WAF reloaded: ModSecurity 3.1 showcased at Black Hat Asia

Runtime rule injection and YARA support among latest developments for popular web security module

The latest version of the ModSecurity web application firewall (WAF) has been designed to give users even more control and flexibility, along with improved performance and stability, the project’s maintainers have confirmed.

During a presentation at Black Hat Asia earlier today, Trustwave’s Felipe Zimmerle and Victor Hora outlined the headline developments for ModSecurity 3.1 – the latest iteration of the open source WAF that’s deployed on thousands of web servers across the globe.

“A few years ago we started working on version 3.0 of ModSecurity, which was a complete rewrite of version 2,” Zimmerle told The Daily Swig ahead of the conference, which takes place in Singapore this week.

“In 3.0 the idea was to make it completely compatible with previous versions. Now, with 3.1, we are improving the performance and making it easier for people to extend ModSecurity and write their own rules.”

Rewriting the rulebook

ModSecurity works through the implementation of WAF rules that are designed to help stop attacks or unwanted behavior against applications.

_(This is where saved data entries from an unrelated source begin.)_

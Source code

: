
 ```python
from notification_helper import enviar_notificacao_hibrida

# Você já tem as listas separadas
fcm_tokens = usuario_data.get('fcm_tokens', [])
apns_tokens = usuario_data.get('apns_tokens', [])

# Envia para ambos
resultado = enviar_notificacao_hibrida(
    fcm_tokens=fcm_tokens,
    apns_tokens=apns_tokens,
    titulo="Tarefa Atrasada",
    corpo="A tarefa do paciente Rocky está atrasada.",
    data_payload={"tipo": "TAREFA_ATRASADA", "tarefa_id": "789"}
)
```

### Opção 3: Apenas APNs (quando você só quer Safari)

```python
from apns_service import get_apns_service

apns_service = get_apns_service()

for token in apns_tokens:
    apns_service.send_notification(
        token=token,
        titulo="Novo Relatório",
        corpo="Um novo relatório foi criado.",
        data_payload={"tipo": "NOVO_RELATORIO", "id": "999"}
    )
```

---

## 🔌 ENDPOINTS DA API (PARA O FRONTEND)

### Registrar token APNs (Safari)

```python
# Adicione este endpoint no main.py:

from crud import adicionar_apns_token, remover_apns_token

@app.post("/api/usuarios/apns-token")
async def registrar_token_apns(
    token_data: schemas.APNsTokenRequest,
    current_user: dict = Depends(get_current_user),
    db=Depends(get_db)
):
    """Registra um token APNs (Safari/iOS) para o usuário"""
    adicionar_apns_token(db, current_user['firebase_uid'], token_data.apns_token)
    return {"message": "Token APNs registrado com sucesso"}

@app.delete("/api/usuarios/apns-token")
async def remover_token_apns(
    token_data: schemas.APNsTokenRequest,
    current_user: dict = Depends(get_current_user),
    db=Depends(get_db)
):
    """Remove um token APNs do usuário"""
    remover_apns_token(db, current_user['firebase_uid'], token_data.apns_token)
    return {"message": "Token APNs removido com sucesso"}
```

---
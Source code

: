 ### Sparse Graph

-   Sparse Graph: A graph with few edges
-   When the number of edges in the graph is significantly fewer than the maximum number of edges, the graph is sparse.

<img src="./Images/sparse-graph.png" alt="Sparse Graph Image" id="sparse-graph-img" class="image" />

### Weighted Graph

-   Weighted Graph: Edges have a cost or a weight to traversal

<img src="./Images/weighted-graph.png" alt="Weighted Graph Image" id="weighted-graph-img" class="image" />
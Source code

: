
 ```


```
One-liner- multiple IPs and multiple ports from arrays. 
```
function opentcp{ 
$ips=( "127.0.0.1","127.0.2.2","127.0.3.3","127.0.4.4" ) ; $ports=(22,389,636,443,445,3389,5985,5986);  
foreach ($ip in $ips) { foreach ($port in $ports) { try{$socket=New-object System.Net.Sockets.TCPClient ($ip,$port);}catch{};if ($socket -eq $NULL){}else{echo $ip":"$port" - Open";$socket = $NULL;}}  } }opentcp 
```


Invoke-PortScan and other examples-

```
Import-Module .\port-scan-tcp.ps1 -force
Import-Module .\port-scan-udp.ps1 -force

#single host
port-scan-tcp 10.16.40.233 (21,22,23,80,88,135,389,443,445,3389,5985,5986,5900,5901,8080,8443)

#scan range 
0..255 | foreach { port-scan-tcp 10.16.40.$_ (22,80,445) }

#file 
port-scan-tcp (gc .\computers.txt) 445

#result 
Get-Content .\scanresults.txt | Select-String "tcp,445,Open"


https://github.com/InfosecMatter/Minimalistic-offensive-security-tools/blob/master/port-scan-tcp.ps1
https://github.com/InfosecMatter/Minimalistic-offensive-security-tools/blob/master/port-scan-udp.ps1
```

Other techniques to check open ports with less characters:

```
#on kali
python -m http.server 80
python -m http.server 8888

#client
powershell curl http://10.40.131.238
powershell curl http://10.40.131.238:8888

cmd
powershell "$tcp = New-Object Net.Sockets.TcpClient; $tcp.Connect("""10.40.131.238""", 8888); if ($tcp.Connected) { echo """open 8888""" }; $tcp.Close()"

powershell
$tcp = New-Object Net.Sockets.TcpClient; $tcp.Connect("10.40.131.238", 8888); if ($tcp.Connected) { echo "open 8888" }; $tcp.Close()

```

Security professionals can create their own custom rules or deploy existing rulesets, such as the free-to-download OWASP Core Rules. Commercial rule libraries are also available, which are said to offer protection against specific vulnerabilities and provide fewer false positives.

Regardless of the chosen methodology, it is not currently possible to reload or inject new rules into ModSecurity without restarting the web server.

This, however, is set to change with version 3.1.

“The idea is that with the latest version it will be possible for a user to inject new rules in runtime,” Zimmerle explained. “This is one hell of a feature that will be amazing from a user’s perspective.”

In addition, ModSecurity 3.1 will provide even greater malware detection capabilities through YARA support.

“This is another feature we are planning to introduce,” said Hora. “The idea came when we were doing some research last year on some threats, including Magecart web skimmers.

“During our research we saw that some users were writing YARA rules to be able to detect these kind of threats, so we thought it would be a great idea to add YARA support to ModSecurity so that you could inspect payloads, such as when someone tries to upload a malicious file.”

In addition to runtime rule injection and YARA support, ModSecurity 3.1 includes around 300 commits since the first 3.0 release with fixes, improvements, and other features.

ModSecurity was originally designed as a module for Apache HTTP Server. It was developed by Ivan Ristić and launched in 2002.

Following a series of ownership changes, Trustwave has acted as custodian of the project since 2010.